We want to get the nation fit and active, and to achieve this we must understand the environmental and social factors that reinforce certain behaviours at a subconscious level. We can’t simply give people information and expect them to change their behaviour.

This is the topline finding of a paper published in November by Dr Stanley Blue of Manchester University. Blue explains: “Smoking, exercise and eating are fundamentally social practices. Trying to get individuals to stop smoking or to eat healthily overlooks this fact.

“Public health policy will have to find the courage to break away from its traditional mould if it’s to stand a chance of confronting lifestyle disease. Current policy is dominated by the presumption that individuals are capable of making ‘better’ choices for themselves on the basis of information given to them by government or other agencies. This doesn’t account for the fact that practices like smoking and eating have histories of their own.

“We need to re-shape what is deemed socially acceptable and normal in order to change these practices.”

Research carried out by Ipsos MORI last year came to a similar conclusion. In the study, three-quarters of respondents underestimated the percentage of people in England who were meeting physical activity guidelines – and many saw this as an excuse to follow suit. “Our understanding of the social norm has a huge effect on how we act: if we think everyone else is doing it, we’re more likely to do it ourselves,” explains Bobby Duffy, MD of Ipsos MORI’s Social Research Institute. “People think the norm in society is inactivity.” (see p54)

So what can we do about this? Blue believes social practice should be placed at the heart of public health policy, with junk food, excessive consumption of alcohol and physical inactivity made socially unacceptable in much the same way as smoking has been. He also believes making the ‘right’ decision – going to the gym or eating five portions of fruit and veg a day, for example – shouldn’t be a matter of personal choice.

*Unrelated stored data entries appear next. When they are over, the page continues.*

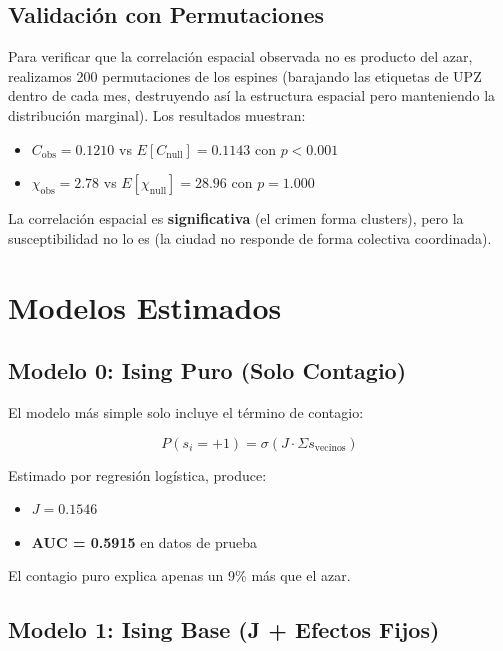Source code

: \documentclass[12pt,a4paper]{article}
\begin{document}
\subsection{Validación con Permutaciones}

Para verificar que la correlación espacial observada no es producto del azar, realizamos 200 permutaciones de los espines (barajando las etiquetas de UPZ dentro de cada mes, destruyendo así la estructura espacial pero manteniendo la distribución marginal). Los resultados muestran:
\begin{itemize}
    \item $C_{\text{obs}} = 0.1210$ vs $E[C_{\text{null}}] = 0.1143$ con $p < 0.001$
    \item $\chi_{\text{obs}} = 2.78$ vs $E[\chi_{\text{null}}] = 28.96$ con $p = 1.000$
\end{itemize}

La correlación espacial es \textbf{significativa} (el crimen forma clusters), pero la susceptibilidad no lo es (la ciudad no responde de forma colectiva coordinada).

\section{Modelos Estimados}

\subsection{Modelo 0: Ising Puro (Solo Contagio)}

El modelo más simple solo incluye el término de contagio:

\begin{equation}
P(s_i=+1) = \sigma(J \cdot \Sigma s_{\text{vecinos}})
\end{equation}

Estimado por regresión logística, produce:
\begin{itemize}
    \item $J = 0.1546$
    \item \textbf{AUC = 0.5915} en datos de prueba
\end{itemize}

El contagio puro explica apenas un 9\% más que el azar.

\subsection{Modelo 1: Ising Base (J + Efectos Fijos)}
\end{document}
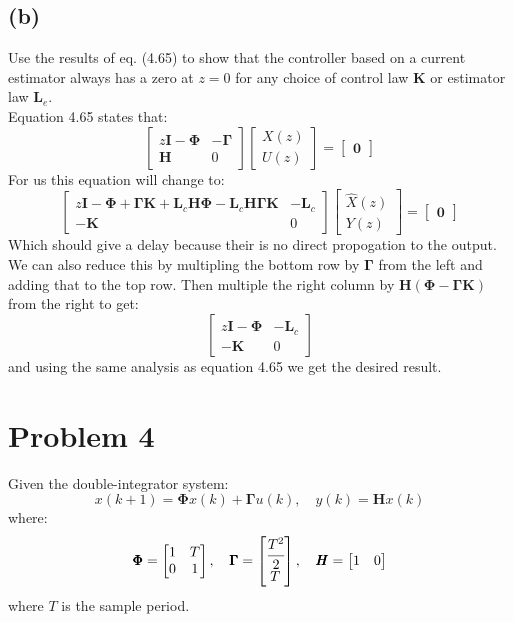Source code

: \documentclass{article}
\begin{document}
\subsection*{(b)}
Use the results of eq. (4.65) to show that the controller based on a current estimator always has a zero at $z=0$ for any choice of control law $\pmb{K}$ or estimator law $\pmb{L}_e$.\\
Equation 4.65 states that:
\[\begin{bmatrix}z\pmb{I}-\pmb{\Phi}&-\pmb{\Gamma}\\\pmb{H}&0\end{bmatrix}\begin{bmatrix}X(z)\\U(z)\end{bmatrix}=\begin{bmatrix}\pmb{0}\end{bmatrix}\]
For us this equation will change to:
\[\begin{bmatrix}z\pmb{I}-\pmb{\Phi}+\pmb{\Gamma}\pmb{K}+\pmb{L}_c\pmb{H}\pmb{\Phi}-\pmb{L}_c\pmb{H}\pmb{\Gamma}\pmb{K}&-\pmb{L}_c\\-\pmb{K}&0\end{bmatrix}\begin{bmatrix}\hat{X}(z)\\Y(z)\end{bmatrix}=\begin{bmatrix}\pmb{0}\end{bmatrix}\]
Which should give a delay because their is no direct propogation to the output. We can also reduce this by multipling the bottom row by $\pmb{\Gamma}$ from the left and adding that to the top row. Then multiple the right column by $\pmb{H}(\pmb{\Phi}-\pmb{\Gamma}\pmb{K})$ from the right to get:
\[\begin{bmatrix}z\pmb{I}-\pmb{\Phi}&-\pmb{L}_c\\-\pmb{K}&0\end{bmatrix}\]
and using the same analysis as equation 4.65 we get the desired result.
\section*{Problem 4}
Given the double-integrator system:\\
\[x(k+1)=\pmb{\Phi}x(k)+\pmb{\Gamma}u(k),\quad y(k)=\pmb{H}x(k)\]
where:
\[\pmb{\Phi}=\begin{bmatrix}1&T\\0&1\end{bmatrix},\quad \pmb{\Gamma}=\begin{bmatrix}\cfrac{T^2}{2}\\T\end{bmatrix},\quad \pmb{H}=\begin{bmatrix}1&0\end{bmatrix}\]
where $T$ is the sample period.
\end{document}
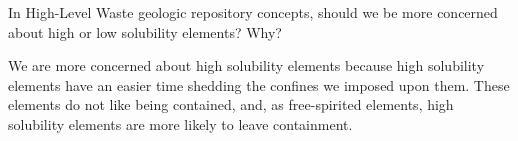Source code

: \documentclass[11pt,answers,addpoints]{exam}
\begin{document}
\begin{questions}
        \question[30] 
        In High-Level Waste geologic repository concepts, should we be 
        more concerned about high or low solubility elements? Why?

        \begin{solution}
        We are more concerned about high solubility elements because high solubility elements have an easier time shedding the confines we imposed upon them. These elements do not like being contained, and, as free-spirited elements, high solubility elements are more likely to leave containment.
        \end{solution}


\end{questions}
\end{document}
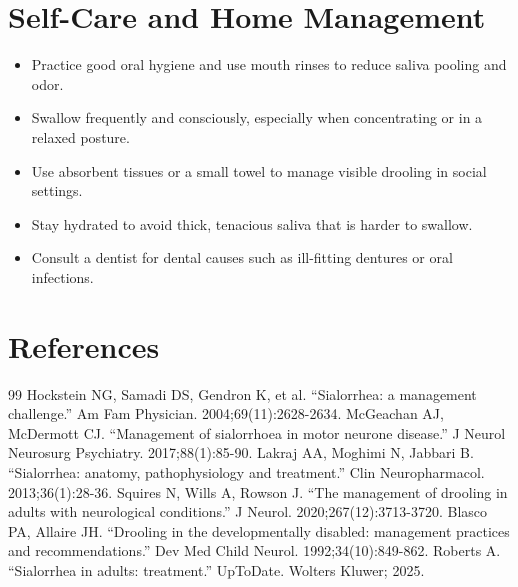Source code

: \section*{Self-Care and Home Management}
\begin{itemize}
  \item Practice good oral hygiene and use mouth rinses to reduce saliva pooling and odor.
  \item Swallow frequently and consciously, especially when concentrating or in a relaxed posture.
  \item Use absorbent tissues or a small towel to manage visible drooling in social settings.
  \item Stay hydrated to avoid thick, tenacious saliva that is harder to swallow.
  \item Consult a dentist for dental causes such as ill-fitting dentures or oral infections.
\end{itemize}

\section*{References}
\begin{thebibliography}{99}
 Hockstein NG, Samadi DS, Gendron K, et al. ``Sialorrhea: a management challenge.'' Am Fam Physician. 2004;69(11):2628-2634.
 McGeachan AJ, McDermott CJ. ``Management of sialorrhoea in motor neurone disease.'' J Neurol Neurosurg Psychiatry. 2017;88(1):85-90.
 Lakraj AA, Moghimi N, Jabbari B. ``Sialorrhea: anatomy, pathophysiology and treatment.'' Clin Neuropharmacol. 2013;36(1):28-36.
 Squires N, Wills A, Rowson J. ``The management of drooling in adults with neurological conditions.'' J Neurol. 2020;267(12):3713-3720.
 Blasco PA, Allaire JH. ``Drooling in the developmentally disabled: management practices and recommendations.'' Dev Med Child Neurol. 1992;34(10):849-862.
 Roberts A. ``Sialorrhea in adults: treatment.'' UpToDate. Wolters Kluwer; 2025.
\end{thebibliography}
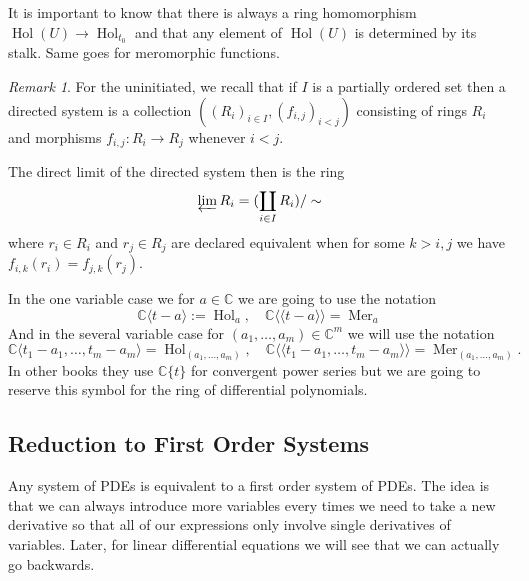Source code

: \documentclass[]{book}
\numberwithin{equation}{section}
\theoremstyle{definition}
\theoremstyle{remark}
\newtheorem{remark}[theorem]{Remark}
\newcommand{\CC}{\mathbb{C}}
\newcommand{\hol}{\operatorname{Hol}}
\newcommand{\Mer}{\operatorname{Mer}}
\newcommand{\llangle}{\langle \langle}
\newcommand{\rrangle}{\rangle \rangle}
\begin{document}
It is important to know that there is always a ring homomorphism $\hol(U) \to \hol_{t_0}$ and that any element of $\hol(U)$ is determined by its stalk. 
Same goes for meromorphic functions.

\begin{remark}
	For the uninitiated, we recall that if $I$ is a partially ordered set then a directed system is a collection $((R_i)_{i\in I},(f_{i,j})_{i<j})$ consisting of rings $R_i$ and morphisms $f_{i,j}:R_i \to R_j$ whenever $i<j$. 
	
	The direct limit of the directed system then is the ring 
	 $$ \varprojlim R_i = (\coprod_{i\in I} R_i)/\sim $$
	where $r_i \in R_i$ and $r_j \in R_j$ are declared equivalent when for some $k>i,j$ we have $f_{i,k}(r_i)  = f_{j,k}(r_j)$.
\end{remark}

In the one variable case we for $a\in \CC$ we are going to use the notation 
 $$ \CC\langle t-a \rangle := \hol_a, \quad \CC\llangle t-a \rrangle = \Mer_a $$
And in the several variable case for $(a_1,\ldots,a_m) \in \CC^m$ we will use the notation
 $$ \CC\langle t_1 -a_1,\ldots, t_m - a_m\rangle = \hol_{(a_1,\ldots,a_m)}, \quad \CC\llangle t_1-a_1,\ldots, t_m-a_m \rrangle = \Mer_{(a_1,\ldots,a_m)}.$$
 In other books they use $\CC\lbrace t \rbrace$ for convergent power series but we are going to reserve this symbol for the ring of differential polynomials.

\subsection{Reduction to First Order Systems}

Any system of PDEs is equivalent to a first order system of PDEs.
The idea is that we can always introduce more variables every times we need to take a new derivative so that all of our expressions only involve single derivatives of variables. 
Later, for linear differential equations we will see that we can actually go backwards. 
\end{document}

But that’s a tough call to make, as it implies a legislative approach – similar to the smoking ban – that forbids people from doing anything unhealthy. Quite aside from the authoritarian overtones that jar with the fabric of our society, we also need to be practical about this: how can we possibly legislate against people sitting down?

We need to turn this argument on its head. Making inactivity less socially acceptable would be no bad thing, but as behaviour change expert Dr Paul Chadwick says on p38, instilling a sense of shame can be counterproductive. If we’re going to legislate, let it be for activity rather than against inactivity: making leisure statutory, making active design a compulsory part of urban planning, and creating a national exercise incentive scheme. And at a club level, let’s learn from the likes of US yoga operation Brewasanas (see p60), which accepts that people enjoy a drink. We need to follow its example and bring that together with exercise into one social experience; if we make it either/or, the pub will win.